Material supplied.
----
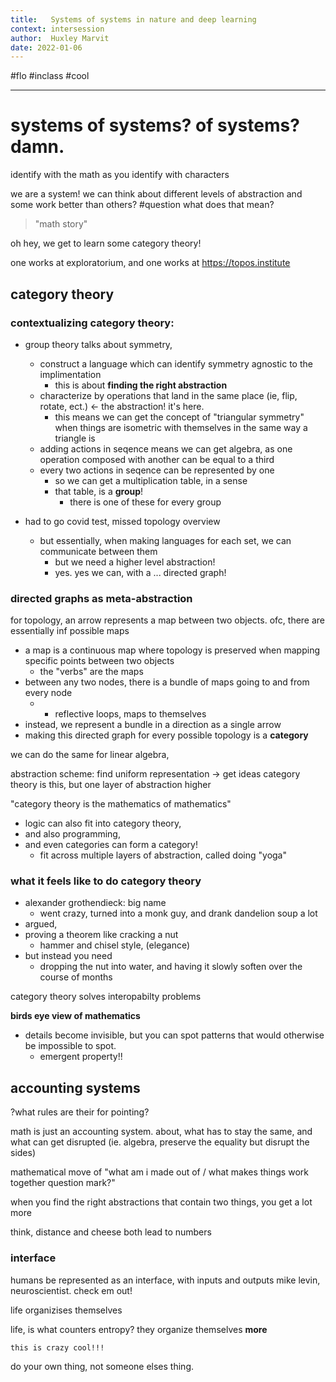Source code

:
 ```yaml
---
title:   Systems of systems in nature and deep learning
context: intersession
author:  Huxley Marvit
date: 2022-01-06
---
```


#flo  #inclass  #cool

***

# systems of systems? of systems? damn.

identify with the math as you identify with characters

we are a system! we can think about different levels of abstraction
and some work better than others? #question what does that mean?

> "math story"

oh hey, we get to learn some category theory!


one works at exploratorium, and one works at https://topos.institute

## category theory

### contextualizing category theory:

- group theory talks about symmetry, 
	- construct a language which can identify symmetry agnostic to the implimentation
		- this is about **finding the right abstraction**
	- characterize by operations that land in the same place (ie, flip, rotate, ect.) <- the abstraction! it's here.
		- this means we can get the concept of "triangular symmetry" when things are isometric with themselves in the same way a triangle is
	- adding actions in seqence means we can get algebra, as one operation composed with another can be equal to a third
	- every two actions in seqence can be represented by one
		- so we can get a multiplication table, in a sense
		- that table, is a **group**!
			- there is one of these for every group
			
- had to go covid test, missed topology overview
	- but essentially, when making languages for each set, we can communicate between them
		- but we need a higher level abstraction!
		- yes. yes we can, with a ... directed graph!

### directed graphs as meta-abstraction

for topology, an arrow represents a map between two objects. ofc, there are essentially inf possible maps
- a map is a continuous map where topology is preserved when mapping specific points between two objects
	- the "verbs" are the maps
- between any two nodes, there is a bundle of maps going to and from every node
	- + reflective loops, maps to themselves
- instead, we represent a bundle in a direction as a single arrow
- making this directed graph for every possible topology is a **category**

we can do the same for linear algebra, 

abstraction scheme:
find uniform representation -> get ideas
category theory is this, but one layer of abstraction higher

"category theory is the mathematics of mathematics" 

- logic can also fit into category theory, 
- and also programming,
- and even categories can form a category!
	- fit across multiple layers of abstraction, called doing "yoga"

### what it feels like to do category theory

- alexander grothendieck: big name
	- went crazy, turned into a monk guy, and drank dandelion soup a lot
- argued, 
- proving a theorem like cracking a nut
	- hammer and chisel style, (elegance)
- but instead you need
	- dropping the nut into water, and having it slowly soften over the course of months

category theory solves interopabilty problems

**birds eye view of mathematics**
- details become invisible, but you can spot patterns that would otherwise be impossible to spot. 
	- emergent property!!

## accounting systems

?what rules are their for pointing?

math is just an accounting system.
about, what has to stay the same, and what can get disrupted (ie. algebra, preserve the equality but disrupt the sides)

mathematical move of "what am i made out of / what makes things work together question mark?"


when you find the right abstractions that contain two things, you get a lot more

think, distance and cheese both lead to numbers

### interface
humans be represented as an interface, with inputs and outputs
mike levin, neuroscientist. check em out!

life organizises themselves

life, is what counters entropy? they organize themselves **more**
```ad-important
this is crazy cool!!!
```

do your own thing, not someone elses thing.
----
Task statement. For the records above, state the count of lines where "themselves" appears, without any other text.

Response to this exercise. 4